Alcachofa – Técnicas de cocina

La alcachofa es uno de los vegetales típicos de la primavera por sus beneficios depurativos del hígado. Según la medicina tradicional china, la alcachofa tiene un sabor amargo, considerado para enfriar el cuerpo. Por ello se recomienda a personas con sobrepeso y exceso de calor. Además, nos ayuda a bajar el azúcar en sangre y el colesterol.

La chef Mireia Anglada te muestra la técnica de cocina para limpiarla, cocinarla en blanco, confitarla y aprovechar las hojas. Siempre teniendo en cuenta la premisa de mantener intactas sus propiedades nutricionales.

Alcachofa – Técnicas de cocina

Limpieza

  1. Rompe la parte del tronco con las manos.
  2. Quita las hojas del final hasta encontrar la parte más blanca.
  3. Corta la piel del tronco para igualar con la capa blanca anterior.
  4. Sigue deshojando la alcachofa hasta que no haya resistencia.
  5. Cortar un poco más de la mitad.
  6. Retirar los pelillos centrales.

Mientras las vas limpiando, para evitar que se oxiden, sumérgelas en un bol con agua y perejil, ya que tiene una enzima que evita la oxidación del producto. También se puede añadir un chorro de limón, pero aportará un sabor más ácido.

Cocción en blanco

  1. Vierte agua en un bol y añade harina. Remueve para que se diluya.
  2. Añade el jugo de medio limón.
  3. Añade esta mezcla al agua donde hervirás las alcachofas.
  4. Calienta durante 25 o 30 minutos.
  5. Espera a que se enfríen en el mismo líquido.

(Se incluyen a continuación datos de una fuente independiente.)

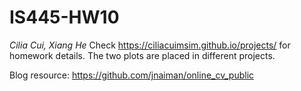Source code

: # IS445-HW10
*Cilia Cui, Xiang He*
Check https://ciliacuimsim.github.io/projects/ for homework details. The two plots are placed in different projects.

Blog resource: https://github.com/jnaiman/online_cv_public

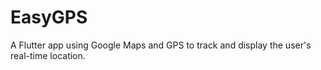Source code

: # EasyGPS
A Flutter app using Google Maps and GPS to track and display the user's real-time location.
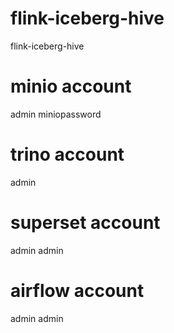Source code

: # flink-iceberg-hive
flink-iceberg-hive

# minio account
admin
miniopassword

# trino account
admin

# superset account
admin
admin

# airflow account
admin
admin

Con la cocción en blanco lo que conseguimos es evitar que las alcachofas se oscurezcan.

Confitado

En vez de hervir la alcachofa en agua, lo haremos en aceite. Para comprobar la temperatura a la que está el aceite podemos utilizar un termómetro o un ajo.

  1. Calienta el aceite en una olla y agrega el ajo machacado.
  2. Cuando empiece a burbujear sabrás que la temperatura es de 40ºC y cuando el burbujeo sea intenso nos indicará que la temperatura es de 80ºC.
  3. Sumerge las alcachofas en el aceite y baja la temperatura.
  4. Hiérvelas durante 15 minutos y cuando estén tiernas déjalas enfriar.

Como este aceite no ha sido sobre calentado se puede utilizar para cocinar (para una carne o un pescado a la plancha, para una vinagreta). Además, contendrá las fantásticas propiedades de la alcachofa.

Aprovechamiento de las hojas

Prepara un caldo depurativo y desintoxicante que podrás tomar a cualquier hora del día.

La alcachofa es una hoja amarga, pero cuando la hervimos liberamos la inulina y lo que conseguimos es que se convierta en un alimento de sabor dulce.